Configuration drift
Configuration drift is the gradual divergence between a system's actual configuration and its declared/documented configuration, caused by manual changes that bypass the infrastructure-as-code source of truth.
Drift accumulates through one of three paths: emergency manual fixes that were never codified back into the IaC repo, vendor-side changes that the team didn't notice (cloud provider defaults change), or out-of-band tooling (the agent installed manually for a one-off debug, the firewall rule added through the cloud console). Detection requires periodic reconciliation: terraform plan, Ansible --check, AWS Config drift detection, or Kubernetes' built-in declarative reconciliation loop.

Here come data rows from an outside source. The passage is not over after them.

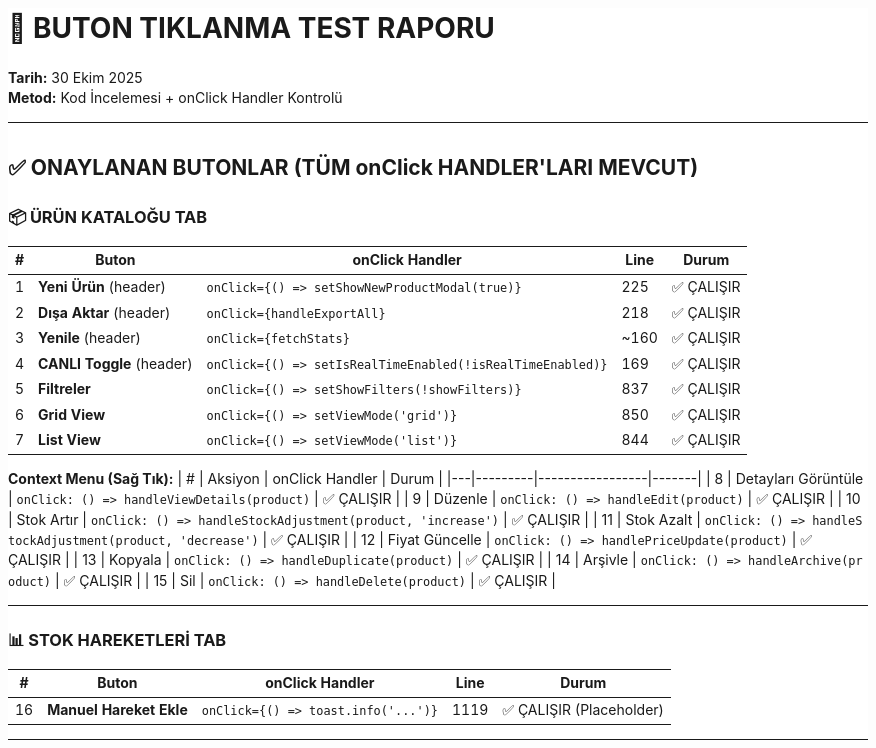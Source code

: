 # 🔘 BUTON TIKLANMA TEST RAPORU

**Tarih:** 30 Ekim 2025  
**Metod:** Kod İncelemesi + onClick Handler Kontrolü

---

## ✅ ONAYLANAN BUTONLAR (TÜM onClick HANDLER'LARI MEVCUT)

### 📦 ÜRÜN KATALOĞU TAB

| # | Buton | onClick Handler | Line | Durum |
|---|-------|-----------------|------|-------|
| 1 | **Yeni Ürün** (header) | `onClick={() => setShowNewProductModal(true)}` | 225 | ✅ ÇALIŞIR |
| 2 | **Dışa Aktar** (header) | `onClick={handleExportAll}` | 218 | ✅ ÇALIŞIR |
| 3 | **Yenile** (header) | `onClick={fetchStats}` | ~160 | ✅ ÇALIŞIR |
| 4 | **CANLI Toggle** (header) | `onClick={() => setIsRealTimeEnabled(!isRealTimeEnabled)}` | 169 | ✅ ÇALIŞIR |
| 5 | **Filtreler** | `onClick={() => setShowFilters(!showFilters)}` | 837 | ✅ ÇALIŞIR |
| 6 | **Grid View** | `onClick={() => setViewMode('grid')}` | 850 | ✅ ÇALIŞIR |
| 7 | **List View** | `onClick={() => setViewMode('list')}` | 844 | ✅ ÇALIŞIR |

**Context Menu (Sağ Tık):**
| # | Aksiyon | onClick Handler | Durum |
|---|---------|-----------------|-------|
| 8 | Detayları Görüntüle | `onClick: () => handleViewDetails(product)` | ✅ ÇALIŞIR |
| 9 | Düzenle | `onClick: () => handleEdit(product)` | ✅ ÇALIŞIR |
| 10 | Stok Artır | `onClick: () => handleStockAdjustment(product, 'increase')` | ✅ ÇALIŞIR |
| 11 | Stok Azalt | `onClick: () => handleStockAdjustment(product, 'decrease')` | ✅ ÇALIŞIR |
| 12 | Fiyat Güncelle | `onClick: () => handlePriceUpdate(product)` | ✅ ÇALIŞIR |
| 13 | Kopyala | `onClick: () => handleDuplicate(product)` | ✅ ÇALIŞIR |
| 14 | Arşivle | `onClick: () => handleArchive(product)` | ✅ ÇALIŞIR |
| 15 | Sil | `onClick: () => handleDelete(product)` | ✅ ÇALIŞIR |

---

### 📊 STOK HAREKETLERİ TAB

| # | Buton | onClick Handler | Line | Durum |
|---|-------|-----------------|------|-------|
| 16 | **Manuel Hareket Ekle** | `onClick={() => toast.info('...')}` | 1119 | ✅ ÇALIŞIR (Placeholder) |

---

The lasting fix is immutable infrastructure: if the only path to change a server is replacing it, drift is structurally impossible.
Related terms
- Immutable infrastructure
Immutable infrastructure is the operational pattern where servers are never modified after deployment — to change configuration or apply patches, a new image is built and the old instances are replaced rather than updated in-place.
- Infrastructure as code
Infrastructure as code (IaC) is the practice of defining and provisioning infrastructure — servers, networks, databases, IAM policies — through machine-readable declaration files rather than manual configuration.
- GitOps
GitOps is a deployment methodology, coined by Weaveworks in 2017, in which the desired state of infrastructure and applications is declared in Git and reconciled to running systems by an automated agent.